Aclaris Therapeutics Gets FDA IND Clearance for ATI-052, Advancing Novel Antibody

25 April 2025
Aclaris Therapeutics, Inc., a biopharmaceutical company focused on developing innovative treatments for immuno-inflammatory diseases, has received approval from the U.S. Food and Drug Administration (FDA) for its Investigational New Drug (IND) application. This approval allows the company to commence a Phase 1a/1b clinical trial for ATI-052, a promising bispecific monoclonal antibody targeting TSLP and IL-4R. The trial is expected to begin in the second quarter of 2025.

Aclaris has identified therapeutic innovation as a key component of its mission, with a particular interest in the development of bispecific antibodies, which are seen as a significant advancement in the field of immunotherapy. Dr. Hugh Davis, the President and Chief Operating Officer of Aclaris, emphasized the importance of this therapeutic approach, stating that bispecific antibodies could significantly enhance the treatment options available for various conditions.

The upcoming clinical trial will be randomized, blinded, and placebo-controlled. It will examine both single and multiple ascending doses of ATI-052, followed by a proof-of-concept phase in an as-yet undisclosed indication. The aim is to evaluate the antibody’s safety and effectiveness in blocking the TSLP and IL-4R pathways, which play a central role in inflammatory responses.

Designed to bind simultaneously to two targets, bispecific antibodies like ATI-052 offer the potential for greater efficacy compared to traditional monoclonal antibodies. By inhibiting multiple signaling pathways, they could be relevant in treating a broad spectrum of immune-mediated diseases.

An IND application is a formal request to the FDA for authorization to start testing a new drug in humans. The application must include comprehensive data about the drug, its chemical makeup, results from preclinical studies, proposed clinical trial protocols, and details related to manufacturing and quality control processes. IND clearance is mandatory before any clinical trial can commence in the United States.

ATI-052 specifically targets the TSLP and IL-4 receptor, effectively blocking both the upstream TSLP signaling and the downstream IL-4R activation.

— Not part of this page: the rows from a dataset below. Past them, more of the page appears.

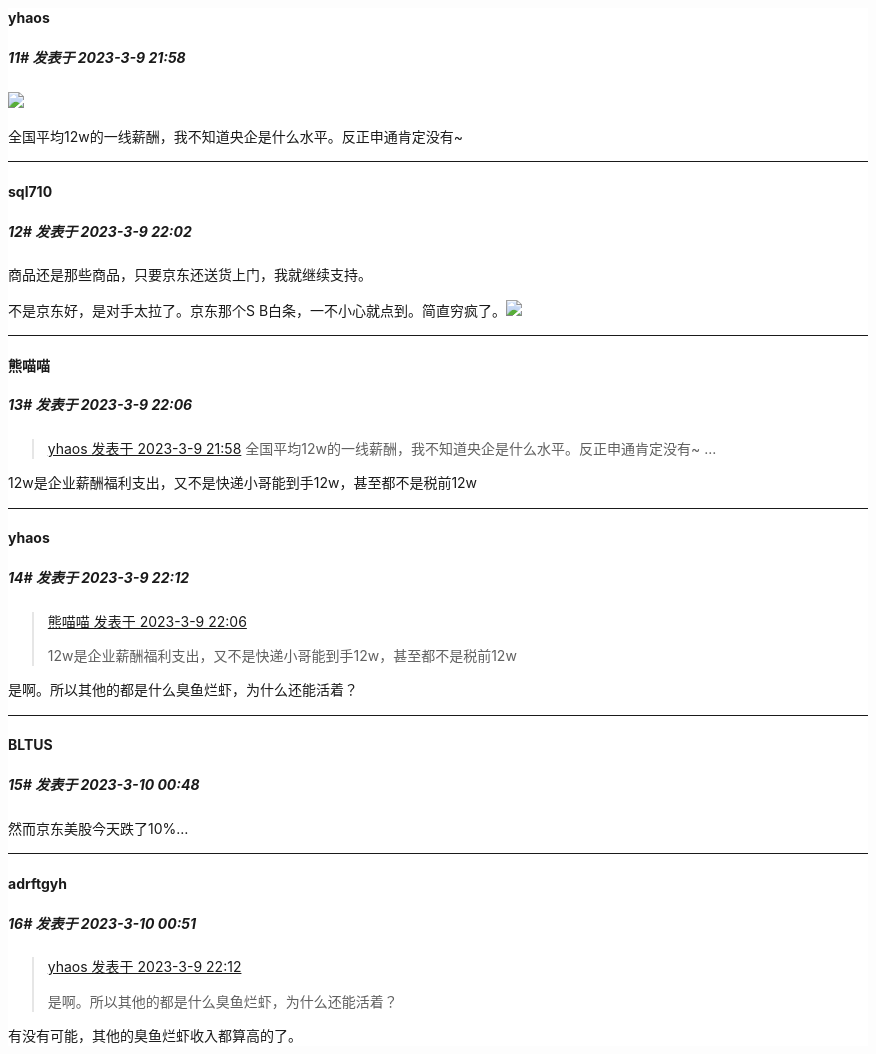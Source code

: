 ####  yhaos  
##### 11#       发表于 2023-3-9 21:58

<img src="https://static.saraba1st.com/image/smiley/face2017/009.gif" referrerpolicy="no-referrer">

全国平均12w的一线薪酬，我不知道央企是什么水平。反正申通肯定没有~

*****

####  sql710  
##### 12#       发表于 2023-3-9 22:02

商品还是那些商品，只要京东还送货上门，我就继续支持。

不是京东好，是对手太拉了。京东那个S B白条，一不小心就点到。简直穷疯了。<img src="https://static.saraba1st.com/image/smiley/face2017/004.gif" referrerpolicy="no-referrer">

*****

####  熊喵喵  
##### 13#       发表于 2023-3-9 22:06

<blockquote><a href="httphttps://bbs.saraba1st.com/2b/forum.php?mod=redirect&amp;goto=findpost&amp;pid=60026897&amp;ptid=2123363" target="_blank">yhaos 发表于 2023-3-9 21:58</a>
全国平均12w的一线薪酬，我不知道央企是什么水平。反正申通肯定没有~ ...</blockquote>
12w是企业薪酬福利支出，又不是快递小哥能到手12w，甚至都不是税前12w

*****

####  yhaos  
##### 14#       发表于 2023-3-9 22:12

<blockquote><a href="httphttps://bbs.saraba1st.com/2b/forum.php?mod=redirect&amp;goto=findpost&amp;pid=60026999&amp;ptid=2123363" target="_blank">熊喵喵 发表于 2023-3-9 22:06</a>

12w是企业薪酬福利支出，又不是快递小哥能到手12w，甚至都不是税前12w</blockquote>
是啊。所以其他的都是什么臭鱼烂虾，为什么还能活着？

*****

####  BLTUS  
##### 15#       发表于 2023-3-10 00:48

然而京东美股今天跌了10%…

*****

####  adrftgyh  
##### 16#       发表于 2023-3-10 00:51

<blockquote><a href="httphttps://bbs.saraba1st.com/2b/forum.php?mod=redirect&amp;goto=findpost&amp;pid=60027092&amp;ptid=2123363" target="_blank">yhaos 发表于 2023-3-9 22:12</a>

是啊。所以其他的都是什么臭鱼烂虾，为什么还能活着？</blockquote>
有没有可能，其他的臭鱼烂虾收入都算高的了。
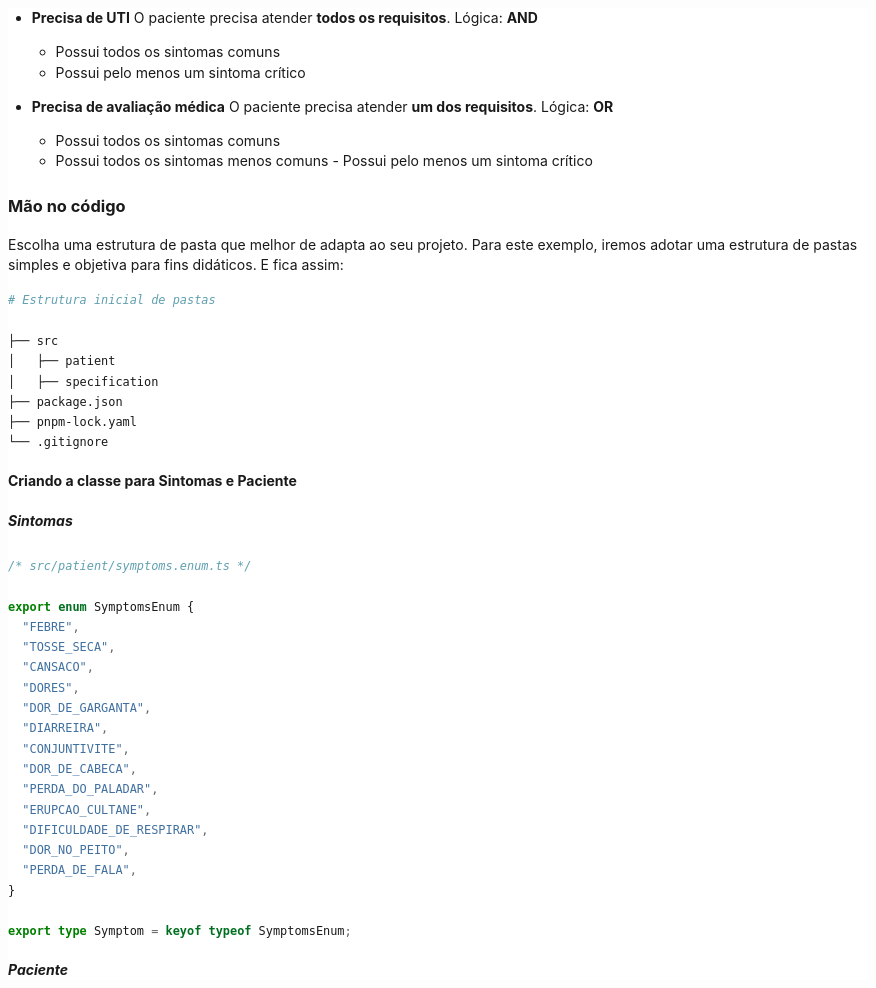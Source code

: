 - **Precisa de UTI**
  O paciente precisa atender **todos os requisitos**. Lógica: **AND**

  - Possui todos os sintomas comuns
  - Possui pelo menos um sintoma crítico

- **Precisa de avaliação médica**
  O paciente precisa atender **um dos requisitos**. Lógica: **OR**
  - Possui todos os sintomas comuns
  - Possui todos os sintomas menos comuns - Possui pelo menos um sintoma crítico

### Mão no código

Escolha uma estrutura de pasta que melhor de adapta ao seu projeto. Para este exemplo, iremos adotar uma estrutura de pastas simples e objetiva para fins didáticos. E fica assim:

```sh
# Estrutura inicial de pastas

├── src
│   ├── patient
│   ├── specification
├── package.json
├── pnpm-lock.yaml
└── .gitignore
```

#### Criando a classe para Sintomas e Paciente

##### Sintomas

```ts
/* src/patient/symptoms.enum.ts */

export enum SymptomsEnum {
  "FEBRE",
  "TOSSE_SECA",
  "CANSACO",
  "DORES",
  "DOR_DE_GARGANTA",
  "DIARREIRA",
  "CONJUNTIVITE",
  "DOR_DE_CABECA",
  "PERDA_DO_PALADAR",
  "ERUPCAO_CULTANE",
  "DIFICULDADE_DE_RESPIRAR",
  "DOR_NO_PEITO",
  "PERDA_DE_FALA",
}

export type Symptom = keyof typeof SymptomsEnum;
```

##### Paciente
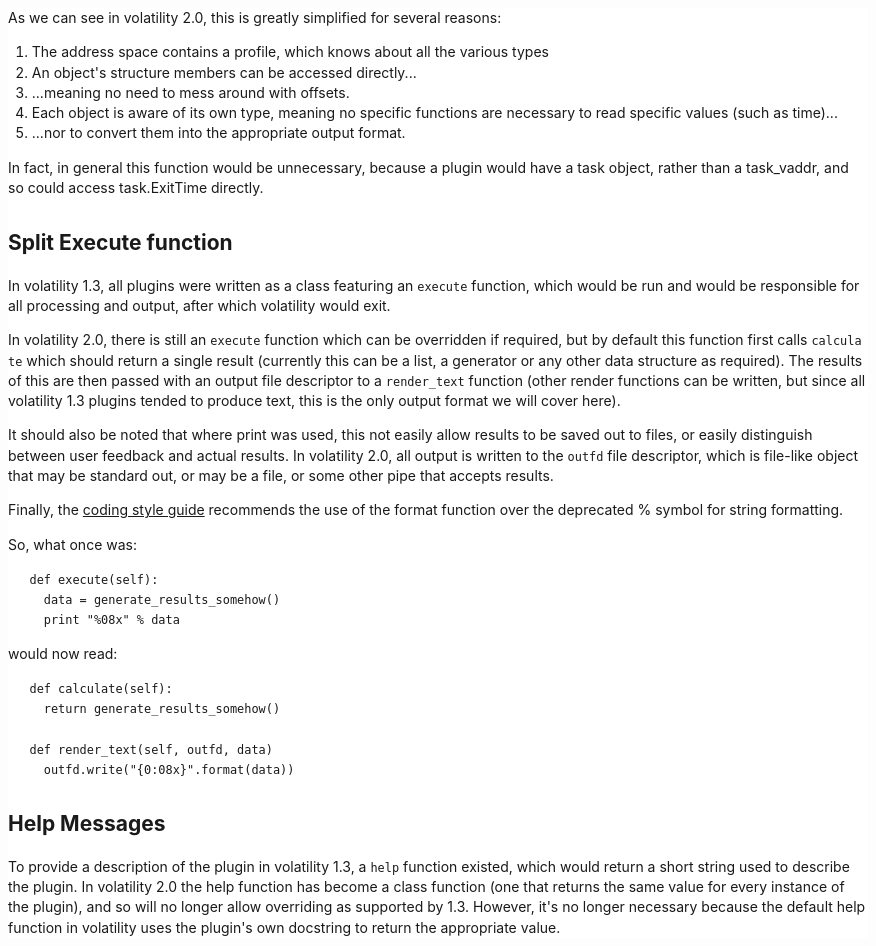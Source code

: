 As we can see in volatility 2.0, this is greatly simplified for several reasons:

  1. The address space contains a profile, which knows about all the various types
  1. An object's structure members can be accessed directly...
  1. ...meaning no need to mess around with offsets.
  1. Each object is aware of its own type, meaning no specific functions are necessary to read specific values (such as time)...
  1. ...nor to convert them into the appropriate output format.

In fact, in general this function would be unnecessary, because a plugin would have a task object, rather than a task\_vaddr, and so could access task.ExitTime directly.

## Split Execute function ##

In volatility 1.3, all plugins were written as a class featuring an `execute` function, which would be run and would be responsible for all processing and output, after which volatility would exit.

In volatility 2.0, there is still an `execute` function which can be overridden if required, but by default this function first calls `calculate` which should return a single result (currently this can be a list, a generator or any other data structure as required).  The results of this are then passed with an output file descriptor to a `render_text` function (other render functions can be written, but since all volatility 1.3 plugins tended to produce text, this is the only output format we will cover here).

It should also be noted that where print was used, this not easily allow results to be saved out to files, or easily distinguish between user feedback and actual results.  In volatility 2.0, all output is written to the `outfd` file descriptor, which is file-like object that may be standard out, or may be a file, or some other pipe that accepts results.

Finally, the [coding style guide](StyleGuide.md) recommends the use of the format function over the deprecated % symbol for string formatting.

So, what once was:

```
   def execute(self):
     data = generate_results_somehow()
     print "%08x" % data
```

would now read:

```
   def calculate(self):
     return generate_results_somehow()

   def render_text(self, outfd, data)
     outfd.write("{0:08x}".format(data))
```

## Help Messages ##

To provide a description of the plugin in volatility 1.3, a `help` function existed, which would return a short string used to describe the plugin.  In volatility 2.0 the help function has become a class function (one that returns the same value for every instance of the plugin), and so will no longer allow overriding as supported by 1.3.  However, it's no longer necessary because the default help function in volatility uses the plugin's own docstring to return the appropriate value.
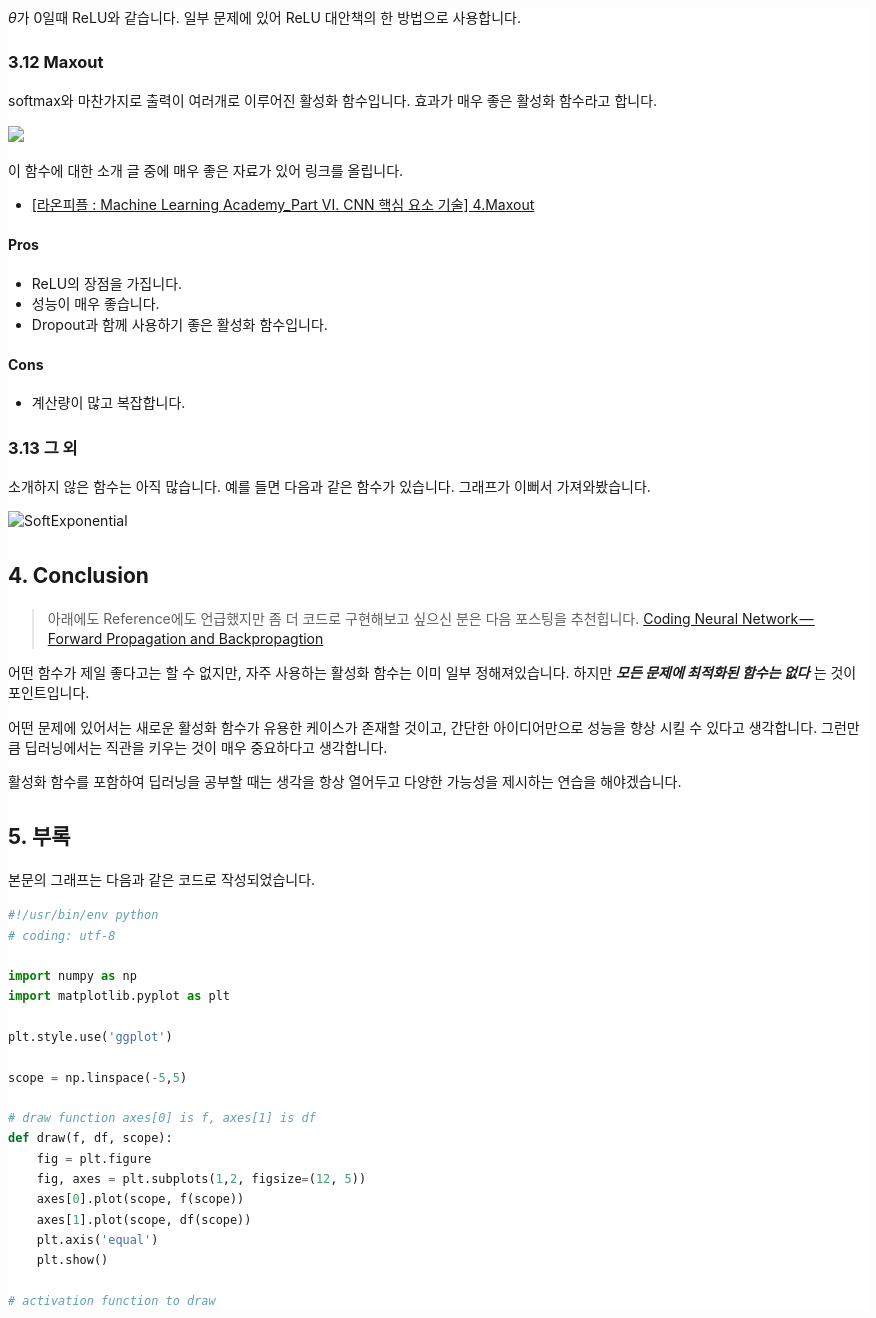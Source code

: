 $\theta$가 0일때 ReLU와 같습니다. 일부 문제에 있어 ReLU 대안책의 한 방법으로 사용합니다.

### 3.12 Maxout

softmax와 마찬가지로 출력이 여러개로 이루어진 활성화 함수입니다. 효과가 매우 좋은 활성화 함수라고 합니다.

![](https://wikimedia.org/api/rest_v1/media/math/render/svg/eeda24441c3129f46adeeac876c6fe3dfffb73c9)

이 함수에 대한 소개 글 중에 매우 좋은 자료가 있어 링크를 올립니다.

- [[라온피플 : Machine Learning Academy_Part VI. CNN 핵심 요소 기술] 4.Maxout](http://blog.naver.com/laonple/220836305907)

#### Pros

- ReLU의 장점을 가집니다.
- 성능이 매우 좋습니다.
- Dropout과 함께 사용하기 좋은 활성화 함수입니다.

#### Cons

- 계산량이 많고 복잡합니다.

### 3.13 그 외

소개하지 않은 함수는 아직 많습니다. 예를 들면 다음과 같은 함수가 있습니다. 그래프가 이뻐서 가져와봤습니다.

![SoftExponential](https://i.imgur.com/973Ezth.png)

## 4. Conclusion

> 아래에도 Reference에도 언급했지만 좀 더 코드로 구현해보고 싶으신 분은 다음 포스팅을 추천힙니다. [Coding Neural Network — Forward Propagation and Backpropagtion](https://towardsdatascience.com/coding-neural-network-forward-propagation-and-backpropagtion-ccf8cf369f76)

어떤 함수가 제일 좋다고는 할 수 없지만, 자주 사용하는 활성화 함수는 이미 일부 정해져있습니다. 하지만 ***모든 문제에 최적화된 함수는 없다*** 는 것이 포인트입니다.

어떤 문제에 있어서는 새로운 활성화 함수가 유용한 케이스가 존재할 것이고, 간단한 아이디어만으로 성능을 향상 시킬 수 있다고 생각합니다. 그런만큼 딥러닝에서는 직관을 키우는 것이 매우 중요하다고 생각합니다.

활성화 함수를 포함하여 딥러닝을 공부할 때는 생각을 항상 열어두고 다양한 가능성을 제시하는 연습을 해야겠습니다.

## 5. 부록

본문의 그래프는 다음과 같은 코드로 작성되었습니다.

``` python
#!/usr/bin/env python
# coding: utf-8

import numpy as np
import matplotlib.pyplot as plt

plt.style.use('ggplot')

scope = np.linspace(-5,5)

# draw function axes[0] is f, axes[1] is df
def draw(f, df, scope):
    fig = plt.figure
    fig, axes = plt.subplots(1,2, figsize=(12, 5))
    axes[0].plot(scope, f(scope))
    axes[1].plot(scope, df(scope))
    plt.axis('equal')
    plt.show()

# activation function to draw
```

By doing so, it inhibits IL-4 and IL-13 signaling pathways, thereby disrupting a crucial inflammatory process. This dual-action mechanism potentially makes ATI-052 a more effective treatment option by offering enhanced efficacy through the inhibition of both pathways.

Aclaris possesses the exclusive global rights to ATI-052, with the exception of the Greater China region. This investigational drug is part of a broader strategy to address unmet needs in treating atopic, immunologic, and respiratory diseases by employing novel therapeutic approaches.

Aclaris Therapeutics, Inc. is committed to advancing its pipeline of novel products aimed at addressing the needs of patients with limited treatment options for immuno-inflammatory diseases. The company’s research and development efforts are geared toward creating a diverse portfolio of new treatments, underscoring its role as an innovator in the biopharmaceutical industry.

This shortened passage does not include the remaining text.